February Focus: Word Problems
In these warm-ups, we’ll use a step-by-step visual model process, which will vary slightly depending on the grade level and what type of problem that we’re working on. Professor Barble helps students slow down, think about what the word problem is asking, and organize the information it conatins before they jump right into solving it. Yes, we even do this in Kindergarten! See sections below for more specific information about how word problems and model drawings are used in each grade.
“I Can” statement: I can solve word problems with both addends unknown. / I can solve word problems more than one way.
Extension Activity: Solving Word Problems
In episode 309 for Kindergarten, we warm up again with Professor Barble, looking at a word problem using our Kindergarten Journal. We want to see if students can do a quick draw, fill in the 10-frame, complete a number bond, and finish the number sentence. We take students through the step-by-step process on a very appropriate Kindergarten level to prepare them for what first grade is going to look like.
In the main part of the show, we start by looking at four different images created with linking cubes and two-sided counters and asking which one doesn’t belong? Javier and Miguel have a variety of different reasons for why they think each image might not belong. Some images are just in one color, some have two colors. In some, the total is five, but one is six. Asking inquiry-based questions really helps students go deeper with images like this.

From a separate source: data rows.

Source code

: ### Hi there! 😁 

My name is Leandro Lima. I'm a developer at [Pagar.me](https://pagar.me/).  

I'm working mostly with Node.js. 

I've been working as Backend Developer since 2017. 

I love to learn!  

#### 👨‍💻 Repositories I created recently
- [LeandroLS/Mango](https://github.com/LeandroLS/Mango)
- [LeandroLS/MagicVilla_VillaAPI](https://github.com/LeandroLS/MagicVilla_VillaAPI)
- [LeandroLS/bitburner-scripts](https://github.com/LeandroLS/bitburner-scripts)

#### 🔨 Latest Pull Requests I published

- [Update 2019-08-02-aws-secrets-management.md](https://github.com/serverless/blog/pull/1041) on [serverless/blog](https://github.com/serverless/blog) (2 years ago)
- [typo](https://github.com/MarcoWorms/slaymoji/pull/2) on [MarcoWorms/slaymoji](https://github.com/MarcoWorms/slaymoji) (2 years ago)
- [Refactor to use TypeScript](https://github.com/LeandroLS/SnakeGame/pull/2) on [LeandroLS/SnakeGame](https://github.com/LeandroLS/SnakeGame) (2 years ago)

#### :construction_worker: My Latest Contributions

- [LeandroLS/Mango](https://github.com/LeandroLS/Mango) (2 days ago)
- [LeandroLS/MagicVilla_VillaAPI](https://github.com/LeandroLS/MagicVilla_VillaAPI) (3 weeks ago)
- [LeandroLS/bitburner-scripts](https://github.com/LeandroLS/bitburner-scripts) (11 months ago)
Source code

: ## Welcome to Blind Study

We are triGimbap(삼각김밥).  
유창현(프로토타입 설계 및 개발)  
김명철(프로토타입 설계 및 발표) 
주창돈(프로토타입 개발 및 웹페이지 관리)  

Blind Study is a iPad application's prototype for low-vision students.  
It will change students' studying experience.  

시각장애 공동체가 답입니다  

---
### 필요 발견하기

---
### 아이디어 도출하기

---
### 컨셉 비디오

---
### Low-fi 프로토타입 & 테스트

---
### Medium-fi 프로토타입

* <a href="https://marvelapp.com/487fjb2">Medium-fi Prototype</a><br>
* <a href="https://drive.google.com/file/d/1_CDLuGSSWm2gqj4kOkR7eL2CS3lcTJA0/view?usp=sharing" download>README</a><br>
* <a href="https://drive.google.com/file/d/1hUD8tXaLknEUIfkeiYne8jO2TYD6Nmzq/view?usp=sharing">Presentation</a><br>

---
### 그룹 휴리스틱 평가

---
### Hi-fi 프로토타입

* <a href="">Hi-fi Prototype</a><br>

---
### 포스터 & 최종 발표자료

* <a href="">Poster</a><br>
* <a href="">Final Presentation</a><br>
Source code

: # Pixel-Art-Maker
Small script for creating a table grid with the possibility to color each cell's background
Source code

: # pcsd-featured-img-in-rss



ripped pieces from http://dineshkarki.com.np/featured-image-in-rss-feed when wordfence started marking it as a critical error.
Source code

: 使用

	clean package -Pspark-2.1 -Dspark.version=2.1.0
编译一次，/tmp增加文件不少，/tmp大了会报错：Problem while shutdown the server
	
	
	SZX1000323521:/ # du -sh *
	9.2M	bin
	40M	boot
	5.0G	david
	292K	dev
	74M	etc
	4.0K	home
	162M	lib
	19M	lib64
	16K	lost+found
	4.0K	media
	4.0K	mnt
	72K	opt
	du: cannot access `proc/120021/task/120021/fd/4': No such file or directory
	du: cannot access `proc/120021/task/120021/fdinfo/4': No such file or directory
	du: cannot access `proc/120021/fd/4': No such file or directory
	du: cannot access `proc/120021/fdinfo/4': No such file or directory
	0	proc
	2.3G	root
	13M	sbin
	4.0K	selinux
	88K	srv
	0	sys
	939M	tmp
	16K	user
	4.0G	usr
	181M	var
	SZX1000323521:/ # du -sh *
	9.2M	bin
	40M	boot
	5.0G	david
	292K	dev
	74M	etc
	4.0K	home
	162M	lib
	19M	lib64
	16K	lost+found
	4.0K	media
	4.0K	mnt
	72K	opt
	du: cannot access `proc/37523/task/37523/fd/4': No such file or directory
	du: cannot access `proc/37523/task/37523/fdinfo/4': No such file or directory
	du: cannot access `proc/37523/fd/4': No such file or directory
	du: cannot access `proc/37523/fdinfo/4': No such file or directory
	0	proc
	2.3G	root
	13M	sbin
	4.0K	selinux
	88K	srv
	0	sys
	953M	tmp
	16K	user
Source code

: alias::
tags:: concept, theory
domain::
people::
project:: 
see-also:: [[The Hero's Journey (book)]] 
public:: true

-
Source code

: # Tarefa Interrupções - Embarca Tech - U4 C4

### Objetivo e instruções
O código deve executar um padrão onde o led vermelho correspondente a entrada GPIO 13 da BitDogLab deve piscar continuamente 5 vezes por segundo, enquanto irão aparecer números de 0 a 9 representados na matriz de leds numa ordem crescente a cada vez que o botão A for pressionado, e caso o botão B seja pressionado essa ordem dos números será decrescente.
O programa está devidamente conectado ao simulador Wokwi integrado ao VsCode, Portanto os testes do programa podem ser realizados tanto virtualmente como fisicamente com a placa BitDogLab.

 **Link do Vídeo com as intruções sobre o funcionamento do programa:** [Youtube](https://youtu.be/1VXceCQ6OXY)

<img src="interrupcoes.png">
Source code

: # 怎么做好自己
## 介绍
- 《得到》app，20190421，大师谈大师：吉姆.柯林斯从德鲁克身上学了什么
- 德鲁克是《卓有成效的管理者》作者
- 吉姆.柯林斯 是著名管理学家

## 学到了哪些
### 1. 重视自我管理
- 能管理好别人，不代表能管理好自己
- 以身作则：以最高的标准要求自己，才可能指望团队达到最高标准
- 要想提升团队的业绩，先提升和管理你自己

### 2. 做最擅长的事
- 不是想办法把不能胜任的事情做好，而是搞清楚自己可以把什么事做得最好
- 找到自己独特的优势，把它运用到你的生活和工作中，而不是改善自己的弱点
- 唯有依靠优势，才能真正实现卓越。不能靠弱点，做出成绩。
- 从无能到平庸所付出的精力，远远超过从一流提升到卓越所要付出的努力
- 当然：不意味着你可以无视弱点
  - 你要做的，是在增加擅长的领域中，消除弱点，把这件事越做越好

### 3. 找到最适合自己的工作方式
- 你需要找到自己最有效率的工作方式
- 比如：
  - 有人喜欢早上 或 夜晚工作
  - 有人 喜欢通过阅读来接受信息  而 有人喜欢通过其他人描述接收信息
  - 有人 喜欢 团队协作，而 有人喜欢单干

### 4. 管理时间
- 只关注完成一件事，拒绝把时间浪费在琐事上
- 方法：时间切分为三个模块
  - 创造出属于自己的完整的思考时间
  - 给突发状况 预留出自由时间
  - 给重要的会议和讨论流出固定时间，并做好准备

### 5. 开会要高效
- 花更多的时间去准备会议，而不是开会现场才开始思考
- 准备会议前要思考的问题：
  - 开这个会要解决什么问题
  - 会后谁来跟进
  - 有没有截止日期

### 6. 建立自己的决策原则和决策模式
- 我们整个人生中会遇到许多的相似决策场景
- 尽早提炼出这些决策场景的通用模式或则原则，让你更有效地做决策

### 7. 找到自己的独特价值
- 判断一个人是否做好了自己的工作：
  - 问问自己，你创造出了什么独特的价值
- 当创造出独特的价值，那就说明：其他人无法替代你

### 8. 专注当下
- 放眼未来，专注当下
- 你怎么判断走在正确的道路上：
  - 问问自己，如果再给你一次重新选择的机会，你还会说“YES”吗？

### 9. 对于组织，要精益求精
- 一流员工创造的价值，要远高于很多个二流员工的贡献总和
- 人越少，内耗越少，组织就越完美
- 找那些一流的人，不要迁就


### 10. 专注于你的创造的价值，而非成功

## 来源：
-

Then, we look at different ways of breaking apart six, using different math tools to show the combinations. We have three and three, one and five, two and three, five and one and then two and four.
Next, it’s time for a treat! Paletas are a popular frozen treat in Mexico which are usually made with fruit. They look a lot like a fruit bar that you might see in the frozen section at the grocery store. When we do story problems like this, we really want kids to dive in and experience that real world connection. In our story, Jaida and her brother make six paletas. They made two different flavors – lime and coconut. How many of each flavor did they make? Well, the hard part here is that there are a lot of different possibilities! They could have made five lime and one coconut. Or maybe they made one lime and five coconut, and so on. We want kids to do a quick draw for this problem that shows a partition line. So if we think Jaida and her brother made five lime paletas, we would draw five circles, draw a partition line, and then one more circle for the last coconut paleta. We even can label those sets of circles to be a little bit more specific.
We practice the same idea with another problem. We bought seven pomegranates. We put some on the shelf and the rest in the basket. How many are in the basket? As we draw circles to represent the fruit in the two locations, we can also add “sh” for shelf and “b” for basket. This problem will help students understand the importance of labeling their drawings.
When it’s their turn for an independent activity, students are going to solve problems like we did in the show where they’re given a scenario and they have to figure out all the ways to come up with the total. They’ll have to break apart the number to come up with all the different combinations.
As we move into episode 310, we do another Professor Barble problem. This time, we are doing a subtraction problem using the same process and journal page. Students will act it out in their math work mat, do a quick draw, use the 10-frame model, complete the number bond and finally, finish that computation.
Our first scenario is pretty juicy! We have freshly squeezed grapefruit juice and freshly squeezed orange juice, and we have some pictures that students have drawn of word problems. What we have to decide is which picture matches our problem. In one picture, we see three orange juice and six grapefruit. Another student shows seven orange juices and two grapefruit. The idea here is to help the kids see that we’re working with the number nine as a total, and that BOTH of the drawings might match the story because we just said that there was a total of nine different fruit juices.
Once we have a total, we can look at all the different possible solutions: three orange juices and six grapefruits, which would be 3+6=9. We also could do seven orange juices with two grapefruits, which is 7+2=9. Showing the different combinations here really helps the students to decompose and understand the number.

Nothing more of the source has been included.